So how can I make examples?

One option is to use the operating system shell to “pipe” output from one program as input to the Racket process, which will then read that data as it’s input. Together with printf program, we can write the data we want the Racket program to see on stdin:

shell

> printf 'hello' | racket -e '(read-byte)'
104

shell

> printf 'hello' | racket -e '(list (read-byte) (read-byte))'
'(104 101)

If we pipe the empty string, the program will produce the eof value:

shell

> printf '' | racket -e '(read-byte)'
#<eof>

Another possibility is to use a similar mechanism but from within Racket. The with-input-from-string uses a given string as the data available on stdin. Then (read-byte) will read from this data:

Examples
> (with-input-from-string "hello" (λ () (read-byte)))
104
> (with-input-from-string "hello" (λ () (list (read-byte) (read-byte))))
'(104 101)
> (with-input-from-string "" (λ () (read-byte)))
#<eof>

This uses with-input-from-string which takes a string and a zero-argument function. It then installs the contents of the string in stdin as though you had typed this data, then invokes the function, thereby running a computation with a predetermined input stream.
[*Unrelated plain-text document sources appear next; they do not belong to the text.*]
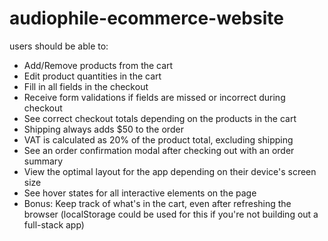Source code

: # audiophile-ecommerce-website

users should be able to:

- Add/Remove products from the cart
- Edit product quantities in the cart
- Fill in all fields in the checkout
- Receive form validations if fields are missed or incorrect during checkout
- See correct checkout totals depending on the products in the cart
- Shipping always adds $50 to the order
- VAT is calculated as 20% of the product total, excluding shipping
- See an order confirmation modal after checking out with an order summary
- View the optimal layout for the app depending on their device's screen size
- See hover states for all interactive elements on the page
- Bonus: Keep track of what's in the cart, even after refreshing the browser (localStorage could be used for this if you're not building out a full-stack app)

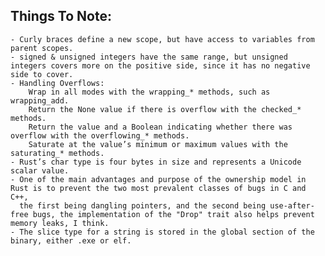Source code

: 
## Things To Note:
    - Curly braces define a new scope, but have access to variables from parent scopes.
    - signed & unsigned integers have the same range, but unsigned integers covers more on the positive side, since it has no negative side to cover.
    - Handling Overflows:
        Wrap in all modes with the wrapping_* methods, such as wrapping_add.
        Return the None value if there is overflow with the checked_* methods.
        Return the value and a Boolean indicating whether there was overflow with the overflowing_* methods.
        Saturate at the value’s minimum or maximum values with the saturating_* methods.
    - Rust’s char type is four bytes in size and represents a Unicode scalar value.
    - One of the main advantages and purpose of the ownership model in Rust is to prevent the two most prevalent classes of bugs in C and C++,
      the first being dangling pointers, and the second being use-after-free bugs, the implementation of the "Drop" trait also helps prevent memory leaks, I think.
    - The slice type for a string is stored in the global section of the binary, either .exe or elf.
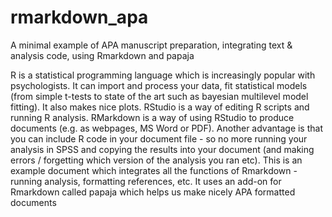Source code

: # rmarkdown_apa
A minimal example of APA manuscript preparation, integrating text &amp; analysis code, using Rmarkdown and papaja

  R is a statistical programming language which is increasingly popular with psychologists. It can import and process your data, fit statistical models (from simple t-tests to state of the art such as bayesian multilevel model fitting). It also makes nice plots. RStudio is a way of editing R scripts and running R analysis. RMarkdown is a way of using RStudio to produce documents (e.g. as webpages, MS Word or PDF). Another advantage is that you can include R code in your document file - so no more running your analysis in SPSS and copying the results into your document (and making errors / forgetting which version of the analysis you ran etc). This is an example document which integrates all the functions of Rmarkdown - running analysis, formatting references, etc. It uses an add-on for Rmarkdown called papaja which helps us make nicely APA formatted documents
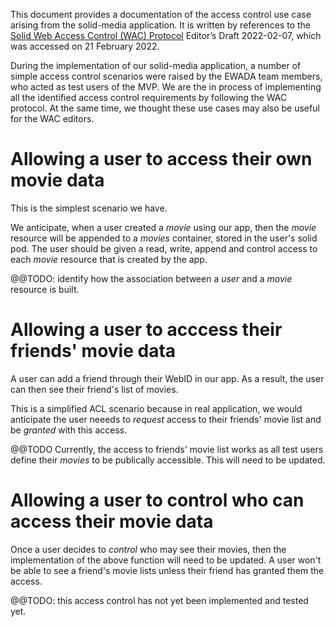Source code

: This document provides a documentation of the access control use case arising from the solid-media application. It is written by references to the [Solid Web Access Control (WAC) Protocol](https://solid.github.io/web-access-control-spec/) Editor’s Draft 2022-02-07, which was accessed on 21 February 2022.


During the implementation of our solid-media application, a number of simple access control scenarios were raised by the EWADA team members, who acted as test users of the MVP. We are the in process of implementing all the identified access control requirements by following the WAC protocol. At the same time, we thought these use cases may also be useful for the WAC editors.


# Allowing a user to access their own movie data

This is the simplest scenario we have.

We anticipate, when a user created a _movie_ using our app, then the _movie_ resource will be appended to a _movies_ container, stored in the user's solid pod. The user should be given a read, write, append and control access to each _movie_ resource that is created by the app.


@@TODO: identify how the association between a _user_ and a _movie_ resource is built.

# Allowing a user to acccess their friends' movie data

A user can add a friend through their WebID in our app. As a result, the user can then see their friend's list of movies.

This is a simplified ACL scenario because in real application, we would anticipate the user neeeds to _request_ access to their friends' movie list and be _granted_ with this access.


@@TODO Currently, the access to friends' movie list works as all test users define their _movies_ to be publically accessible. This will need to be updated.


# Allowing a user to control who can access their movie data

Once a user decides to *control* who may see their movies, then the implementation of the above function will need to be updated. A user won't be able to see a friend's movie lists unless their friend has granted them the access.

@@TODO: this access control has not yet been implemented and tested yet.


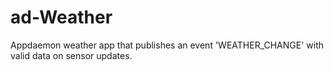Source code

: # ad-Weather
Appdaemon weather app that publishes an event 'WEATHER_CHANGE' with valid data on sensor updates.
There’s a matching with-output-to-string function that takes a zero-argument function and runs it in a way that collects the output and produces it as a string. This let’s you capture what was printed and turn it in to a value that is produced:

Examples
> (with-output-to-string (λ () (write-byte 104)))
"h"

These facilities will be useful for making examples, but also for writing test cases, since we can set up the state of the outside world and capture changes as values, which we can then use to assert the expected behavior:

Examples
> (check-equal?
   (with-input-from-string "hello"
     (λ ()
       (with-output-to-string
         (λ ()
           (write-byte (read-byte))))))
   "h")

9.3 Meaning of Evildoer programs

Formulating the semantics of Evildoer is more complicated than the languages we’ve developed so far. Let’s put it off for now and instead focus on the interpreter, which remains basically as simple as before. The reason for this disparity is that math doesn’t have side-effects. The formal semantics will need to account for effectful computations without itself having access to them. Racket, on the other hand, can model effectful computations directly as effectful Racket programs.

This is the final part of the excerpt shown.